▸ **MATERIAL TO PROCESS**:
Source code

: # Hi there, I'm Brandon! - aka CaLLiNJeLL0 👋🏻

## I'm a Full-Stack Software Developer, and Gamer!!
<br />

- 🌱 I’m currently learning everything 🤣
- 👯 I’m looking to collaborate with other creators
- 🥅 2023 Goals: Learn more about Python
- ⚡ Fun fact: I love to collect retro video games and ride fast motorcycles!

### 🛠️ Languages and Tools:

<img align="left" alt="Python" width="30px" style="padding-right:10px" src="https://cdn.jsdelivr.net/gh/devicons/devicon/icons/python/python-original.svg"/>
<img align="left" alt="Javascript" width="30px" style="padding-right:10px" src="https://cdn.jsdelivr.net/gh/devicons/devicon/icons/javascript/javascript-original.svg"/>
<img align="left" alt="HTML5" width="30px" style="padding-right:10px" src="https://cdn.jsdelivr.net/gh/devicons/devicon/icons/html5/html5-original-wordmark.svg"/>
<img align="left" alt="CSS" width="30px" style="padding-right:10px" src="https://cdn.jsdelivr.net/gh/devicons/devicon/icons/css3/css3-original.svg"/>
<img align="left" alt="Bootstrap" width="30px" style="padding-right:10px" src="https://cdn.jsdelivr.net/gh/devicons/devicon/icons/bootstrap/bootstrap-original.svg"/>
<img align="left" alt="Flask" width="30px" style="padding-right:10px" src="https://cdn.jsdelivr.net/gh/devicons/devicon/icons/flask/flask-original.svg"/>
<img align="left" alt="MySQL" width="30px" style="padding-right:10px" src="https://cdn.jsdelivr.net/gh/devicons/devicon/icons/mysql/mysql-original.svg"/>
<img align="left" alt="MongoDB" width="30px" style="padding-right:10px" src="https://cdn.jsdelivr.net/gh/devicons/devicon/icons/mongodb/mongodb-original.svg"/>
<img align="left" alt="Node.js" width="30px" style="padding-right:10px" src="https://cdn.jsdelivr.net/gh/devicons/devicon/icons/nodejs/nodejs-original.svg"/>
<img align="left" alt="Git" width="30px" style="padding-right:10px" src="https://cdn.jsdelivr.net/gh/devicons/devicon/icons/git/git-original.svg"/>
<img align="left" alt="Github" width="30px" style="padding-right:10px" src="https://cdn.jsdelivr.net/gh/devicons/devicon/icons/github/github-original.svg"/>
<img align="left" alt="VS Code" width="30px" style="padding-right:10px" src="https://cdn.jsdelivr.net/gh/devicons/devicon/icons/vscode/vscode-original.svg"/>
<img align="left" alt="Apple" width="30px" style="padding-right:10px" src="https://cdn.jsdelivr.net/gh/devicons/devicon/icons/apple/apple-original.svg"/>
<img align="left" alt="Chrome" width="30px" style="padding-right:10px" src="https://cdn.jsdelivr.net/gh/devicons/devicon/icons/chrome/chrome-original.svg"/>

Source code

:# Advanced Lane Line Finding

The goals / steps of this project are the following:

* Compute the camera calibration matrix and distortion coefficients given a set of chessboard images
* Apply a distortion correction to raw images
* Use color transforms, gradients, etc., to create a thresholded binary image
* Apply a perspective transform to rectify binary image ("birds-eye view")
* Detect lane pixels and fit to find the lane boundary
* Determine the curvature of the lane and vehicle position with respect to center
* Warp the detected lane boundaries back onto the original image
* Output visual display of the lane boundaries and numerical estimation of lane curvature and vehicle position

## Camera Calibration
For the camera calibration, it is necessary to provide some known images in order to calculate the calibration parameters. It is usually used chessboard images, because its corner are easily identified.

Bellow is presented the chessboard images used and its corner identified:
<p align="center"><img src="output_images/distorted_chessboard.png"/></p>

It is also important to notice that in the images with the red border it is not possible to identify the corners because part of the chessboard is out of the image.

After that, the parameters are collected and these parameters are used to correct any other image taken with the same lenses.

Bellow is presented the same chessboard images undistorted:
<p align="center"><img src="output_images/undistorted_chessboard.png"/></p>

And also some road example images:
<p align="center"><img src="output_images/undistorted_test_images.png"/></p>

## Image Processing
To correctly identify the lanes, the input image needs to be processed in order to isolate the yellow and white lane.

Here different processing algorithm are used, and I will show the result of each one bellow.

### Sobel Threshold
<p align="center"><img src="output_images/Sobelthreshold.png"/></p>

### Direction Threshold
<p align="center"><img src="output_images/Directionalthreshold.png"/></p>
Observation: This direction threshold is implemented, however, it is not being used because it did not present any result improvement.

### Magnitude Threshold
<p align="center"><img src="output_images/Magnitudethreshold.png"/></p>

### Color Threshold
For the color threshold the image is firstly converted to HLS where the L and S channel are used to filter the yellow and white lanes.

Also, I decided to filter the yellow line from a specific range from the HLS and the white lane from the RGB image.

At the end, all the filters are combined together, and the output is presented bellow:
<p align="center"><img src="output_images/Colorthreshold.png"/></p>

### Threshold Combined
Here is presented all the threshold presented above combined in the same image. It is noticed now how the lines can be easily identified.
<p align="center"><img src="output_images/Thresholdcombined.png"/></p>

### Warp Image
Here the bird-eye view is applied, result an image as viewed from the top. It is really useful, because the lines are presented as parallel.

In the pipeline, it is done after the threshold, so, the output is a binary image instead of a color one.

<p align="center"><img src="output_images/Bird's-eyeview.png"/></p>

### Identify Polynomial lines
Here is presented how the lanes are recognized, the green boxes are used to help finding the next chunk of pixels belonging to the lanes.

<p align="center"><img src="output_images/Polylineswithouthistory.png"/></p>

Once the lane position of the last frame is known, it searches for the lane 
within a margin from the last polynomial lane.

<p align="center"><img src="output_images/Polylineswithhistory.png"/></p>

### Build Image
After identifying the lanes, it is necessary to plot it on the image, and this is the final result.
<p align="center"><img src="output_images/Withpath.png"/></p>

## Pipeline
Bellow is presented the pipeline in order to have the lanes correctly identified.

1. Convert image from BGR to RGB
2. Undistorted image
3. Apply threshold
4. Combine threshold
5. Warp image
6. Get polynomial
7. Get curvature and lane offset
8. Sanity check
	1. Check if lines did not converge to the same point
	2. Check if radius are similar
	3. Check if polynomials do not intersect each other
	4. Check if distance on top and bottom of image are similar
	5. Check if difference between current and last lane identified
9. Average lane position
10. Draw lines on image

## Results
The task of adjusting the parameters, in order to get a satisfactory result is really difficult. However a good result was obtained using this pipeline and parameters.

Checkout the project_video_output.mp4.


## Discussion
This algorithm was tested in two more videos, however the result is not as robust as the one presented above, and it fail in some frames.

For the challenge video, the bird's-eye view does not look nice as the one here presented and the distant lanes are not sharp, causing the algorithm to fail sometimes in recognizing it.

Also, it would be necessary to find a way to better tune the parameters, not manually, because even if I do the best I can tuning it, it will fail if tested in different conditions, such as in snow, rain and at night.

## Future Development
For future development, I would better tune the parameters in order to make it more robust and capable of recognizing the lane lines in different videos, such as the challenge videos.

▸ **TASK INSTRUCTIONS**: Copy the lines above exactly. Start with the line containing "the original image", end with the line containing "Bellow is presented the chessboard", and include both.

▸ **SOLUTION TO THE EXERCISE**:
* Warp the detected lane boundaries back onto the original image
* Output visual display of the lane boundaries and numerical estimation of lane curvature and vehicle position

## Camera Calibration
For the camera calibration, it is necessary to provide some known images in order to calculate the calibration parameters. It is usually used chessboard images, because its corner are easily identified.

Bellow is presented the chessboard images used and its corner identified:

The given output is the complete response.